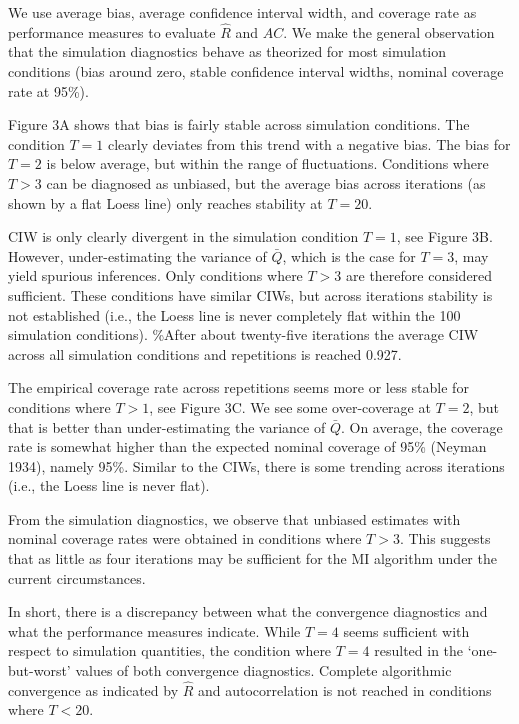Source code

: \documentclass[
  Royal, times, sageapa]{sagej}
\begin{document}
We use average bias, average confidence interval width, and coverage
rate as performance measures to evaluate \(\widehat{R}\) and \(AC\). We
make the general observation that the simulation diagnostics behave as
theorized for most simulation conditions (bias around zero, stable
confidence interval widths, nominal coverage rate at 95\%).

Figure 3A shows that bias is fairly stable across simulation conditions.
The condition \(T=1\) clearly deviates from this trend with a negative
bias. The bias for \(T=2\) is below average, but within the range of
fluctuations. Conditions where \(T>3\) can be diagnosed as unbiased, but
the average bias across iterations (as shown by a flat Loess line) only
reaches stability at \(T=20\).

CIW is only clearly divergent in the simulation condition \(T=1\), see
Figure 3B. However, under-estimating the variance of \(\bar{Q}\), which
is the case for \(T=3\), may yield spurious inferences. Only conditions
where \(T>3\) are therefore considered sufficient. These conditions have
similar CIWs, but across iterations stability is not established (i.e.,
the Loess line is never completely flat within the 100 simulation
conditions). \%After about twenty-five iterations the average CIW across
all simulation conditions and repetitions is reached 0.927.

The empirical coverage rate across repetitions seems more or less stable
for conditions where \(T>1\), see Figure 3C. We see some over-coverage
at \(T=2\), but that is better than under-estimating the variance of
\(\bar{Q}\). On average, the coverage rate is somewhat higher than the
expected nominal coverage of 95\% (Neyman 1934), namely 95\%. Similar to
the CIWs, there is some trending across iterations (i.e., the Loess line
is never flat).

From the simulation diagnostics, we observe that unbiased estimates with
nominal coverage rates were obtained in conditions where \(T>3\). This
suggests that as little as four iterations may be sufficient for the MI
algorithm under the current circumstances.

In short, there is a discrepancy between what the convergence
diagnostics and what the performance measures indicate. While \(T=4\)
seems sufficient with respect to simulation quantities, the condition
where \(T=4\) resulted in the `one-but-worst' values of both convergence
diagnostics. Complete algorithmic convergence as indicated by
\(\widehat{R}\) and autocorrelation is not reached in conditions where
\(T<20\).
\end{document}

++++++

Work required -
Drop the images; restate the listing exactly.

Solution to the problem -
Source code

: \documentclass[
  Royal, times, sageapa]{sagej}
\begin{document}
We use average bias, average confidence interval width, and coverage
rate as performance measures to evaluate \(\widehat{R}\) and \(AC\). We
make the general observation that the simulation diagnostics behave as
theorized for most simulation conditions (bias around zero, stable
confidence interval widths, nominal coverage rate at 95\%).

Figure 3A shows that bias is fairly stable across simulation conditions.
The condition \(T=1\) clearly deviates from this trend with a negative
bias. The bias for \(T=2\) is below average, but within the range of
fluctuations. Conditions where \(T>3\) can be diagnosed as unbiased, but
the average bias across iterations (as shown by a flat Loess line) only
reaches stability at \(T=20\).

CIW is only clearly divergent in the simulation condition \(T=1\), see
Figure 3B. However, under-estimating the variance of \(\bar{Q}\), which
is the case for \(T=3\), may yield spurious inferences. Only conditions
where \(T>3\) are therefore considered sufficient. These conditions have
similar CIWs, but across iterations stability is not established (i.e.,
the Loess line is never completely flat within the 100 simulation
conditions). \%After about twenty-five iterations the average CIW across
all simulation conditions and repetitions is reached 0.927.

The empirical coverage rate across repetitions seems more or less stable
for conditions where \(T>1\), see Figure 3C. We see some over-coverage
at \(T=2\), but that is better than under-estimating the variance of
\(\bar{Q}\). On average, the coverage rate is somewhat higher than the
expected nominal coverage of 95\% (Neyman 1934), namely 95\%. Similar to
the CIWs, there is some trending across iterations (i.e., the Loess line
is never flat).

From the simulation diagnostics, we observe that unbiased estimates with
nominal coverage rates were obtained in conditions where \(T>3\). This
suggests that as little as four iterations may be sufficient for the MI
algorithm under the current circumstances.

In short, there is a discrepancy between what the convergence
diagnostics and what the performance measures indicate. While \(T=4\)
seems sufficient with respect to simulation quantities, the condition
where \(T=4\) resulted in the `one-but-worst' values of both convergence
diagnostics. Complete algorithmic convergence as indicated by
\(\widehat{R}\) and autocorrelation is not reached in conditions where
\(T<20\).
\end{document}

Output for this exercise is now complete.